*Required action*. Please look for the string "экземпляр" below and report every line in which it occurs.

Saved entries
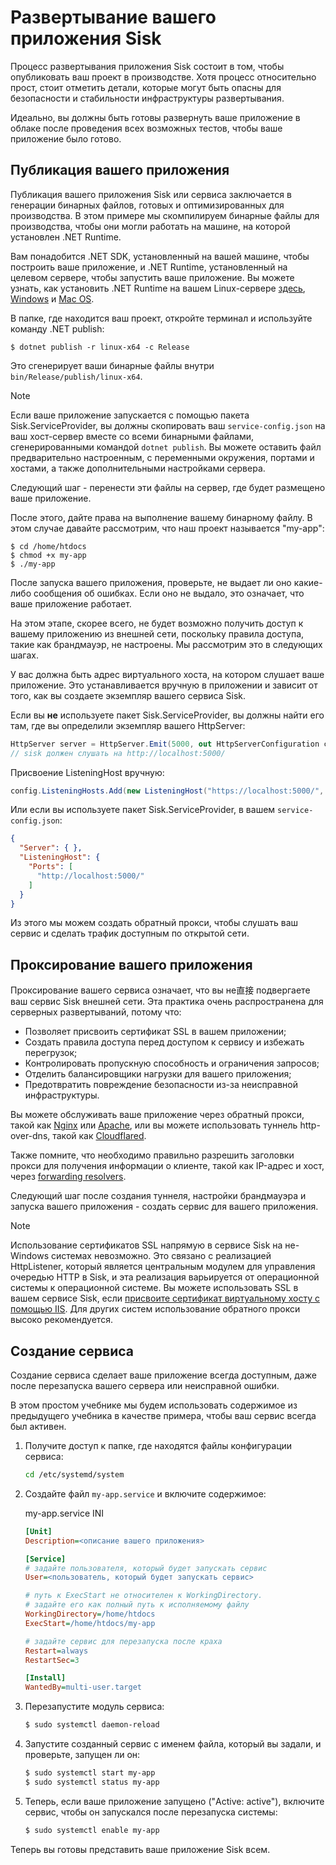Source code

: # Развертывание вашего приложения Sisk

Процесс развертывания приложения Sisk состоит в том, чтобы опубликовать ваш проект в производстве. Хотя процесс относительно прост, стоит отметить детали, которые могут быть опасны для безопасности и стабильности инфраструктуры развертывания.

Идеально, вы должны быть готовы развернуть ваше приложение в облаке после проведения всех возможных тестов, чтобы ваше приложение было готово.

## Публикация вашего приложения

Публикация вашего приложения Sisk или сервиса заключается в генерации бинарных файлов, готовых и оптимизированных для производства. В этом примере мы скомпилируем бинарные файлы для производства, чтобы они могли работать на машине, на которой установлен .NET Runtime.

Вам понадобится .NET SDK, установленный на вашей машине, чтобы построить ваше приложение, и .NET Runtime, установленный на целевом сервере, чтобы запустить ваше приложение. Вы можете узнать, как установить .NET Runtime на вашем Linux-сервере [здесь](https://learn.microsoft.com/en-us/dotnet/core/install/linux), [Windows](https://learn.microsoft.com/en-us/dotnet/core/install/windows?tabs=net70) и [Mac OS](https://learn.microsoft.com/en-us/dotnet/core/install/macos).

В папке, где находится ваш проект, откройте терминал и используйте команду .NET publish:

```shell
$ dotnet publish -r linux-x64 -c Release
```

Это сгенерирует ваши бинарные файлы внутри `bin/Release/publish/linux-x64`.

> [!NOTE]
> Если ваше приложение запускается с помощью пакета Sisk.ServiceProvider, вы должны скопировать ваш `service-config.json` на ваш хост-сервер вместе со всеми бинарными файлами, сгенерированными командой `dotnet publish`.
> Вы можете оставить файл предварительно настроенным, с переменными окружения, портами и хостами, а также дополнительными настройками сервера.

Следующий шаг - перенести эти файлы на сервер, где будет размещено ваше приложение.

После этого, дайте права на выполнение вашему бинарному файлу. В этом случае давайте рассмотрим, что наш проект называется "my-app":

```shell
$ cd /home/htdocs
$ chmod +x my-app
$ ./my-app
```

После запуска вашего приложения, проверьте, не выдает ли оно какие-либо сообщения об ошибках. Если оно не выдало, это означает, что ваше приложение работает.

На этом этапе, скорее всего, не будет возможно получить доступ к вашему приложению из внешней сети, поскольку правила доступа, такие как брандмауэр, не настроены. Мы рассмотрим это в следующих шагах.

У вас должна быть адрес виртуального хоста, на котором слушает ваше приложение. Это устанавливается вручную в приложении и зависит от того, как вы создаете экземпляр вашего сервиса Sisk.

Если вы **не** используете пакет Sisk.ServiceProvider, вы должны найти его там, где вы определили экземпляр вашего HttpServer:

```cs
HttpServer server = HttpServer.Emit(5000, out HttpServerConfiguration config, out var host, out var router);
// sisk должен слушать на http://localhost:5000/
```

Присвоение ListeningHost вручную:

```cs
config.ListeningHosts.Add(new ListeningHost("https://localhost:5000/", router));
```

Или если вы используете пакет Sisk.ServiceProvider, в вашем `service-config.json`:

```json
{
  "Server": { },
  "ListeningHost": {
    "Ports": [
      "http://localhost:5000/"
    ]
  }
}
```

Из этого мы можем создать обратный прокси, чтобы слушать ваш сервис и сделать трафик доступным по открытой сети.

## Проксирование вашего приложения

Проксирование вашего сервиса означает, что вы не直接 подвергаете ваш сервис Sisk внешней сети. Эта практика очень распространена для серверных развертываний, потому что:

- Позволяет присвоить сертификат SSL в вашем приложении;
- Создать правила доступа перед доступом к сервису и избежать перегрузок;
- Контролировать пропускную способность и ограничения запросов;
- Отделить балансировщики нагрузки для вашего приложения;
- Предотвратить повреждение безопасности из-за неисправной инфраструктуры.

Вы можете обслуживать ваше приложение через обратный прокси, такой как [Nginx](https://learn.microsoft.com/en-us/aspnet/core/host-and-deploy/linux-nginx?view=aspnetcore-7.0&tabs=linux-ubuntu#install-nginx) или [Apache](https://learn.microsoft.com/en-us/aspnet/core/host-and-deploy/linux-apache?view=aspnetcore-7.0), или вы можете использовать туннель http-over-dns, такой как [Cloudflared](https://developers.cloudflare.com/cloudflare-one/connections/connect-networks/install-and-setup/tunnel-guide/).

Также помните, что необходимо правильно разрешить заголовки прокси для получения информации о клиенте, такой как IP-адрес и хост, через [forwarding resolvers](/docs/advanced/forwarding-resolvers).

Следующий шаг после создания туннеля, настройки брандмауэра и запуска вашего приложения - создать сервис для вашего приложения.

> [!NOTE]
> Использование сертификатов SSL напрямую в сервисе Sisk на не-Windows системах невозможно. Это связано с реализацией HttpListener, который является центральным модулем для управления очередью HTTP в Sisk, и эта реализация варьируется от операционной системы к операционной системе. Вы можете использовать SSL в вашем сервисе Sisk, если [присвоите сертификат виртуальному хосту с помощью IIS](https://learn.microsoft.com/en-us/iis/manage/configuring-security/how-to-set-up-ssl-on-iis). Для других систем использование обратного прокси высоко рекомендуется.

## Создание сервиса

Создание сервиса сделает ваше приложение всегда доступным, даже после перезапуска вашего сервера или неисправной ошибки.

В этом простом учебнике мы будем использовать содержимое из предыдущего учебника в качестве примера, чтобы ваш сервис всегда был активен.

1. Получите доступ к папке, где находятся файлы конфигурации сервиса:

    ```sh
    cd /etc/systemd/system
    ```

2. Создайте файл `my-app.service` и включите содержимое:
    
    <div class="script-header">
        <span>
            my-app.service
        </span>
        <span>
            INI
        </span>
    </div>
    
    ```ini
    [Unit]
    Description=<описание вашего приложения>

    [Service]
    # задайте пользователя, который будет запускать сервис
    User=<пользователь, который будет запускать сервис>

    # путь к ExecStart не относителен к WorkingDirectory.
    # задайте его как полный путь к исполняемому файлу
    WorkingDirectory=/home/htdocs
    ExecStart=/home/htdocs/my-app

    # задайте сервис для перезапуска после краха
    Restart=always
    RestartSec=3

    [Install]
    WantedBy=multi-user.target
    ```

3. Перезапустите модуль сервиса:

    ```sh
    $ sudo systemctl daemon-reload
    ```

4. Запустите созданный сервис с именем файла, который вы задали, и проверьте, запущен ли он:

    ```sh
    $ sudo systemctl start my-app
    $ sudo systemctl status my-app
    ```

5. Теперь, если ваше приложение запущено ("Active: active"), включите сервис, чтобы он запускался после перезапуска системы:
    
    ```sh
    $ sudo systemctl enable my-app
    ```

Теперь вы готовы представить ваше приложение Sisk всем.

*Written solution*.
У вас должна быть адрес виртуального хоста, на котором слушает ваше приложение. Это устанавливается вручную в приложении и зависит от того, как вы создаете экземпляр вашего сервиса Sisk.
Если вы **не** используете пакет Sisk.ServiceProvider, вы должны найти его там, где вы определили экземпляр вашего HttpServer:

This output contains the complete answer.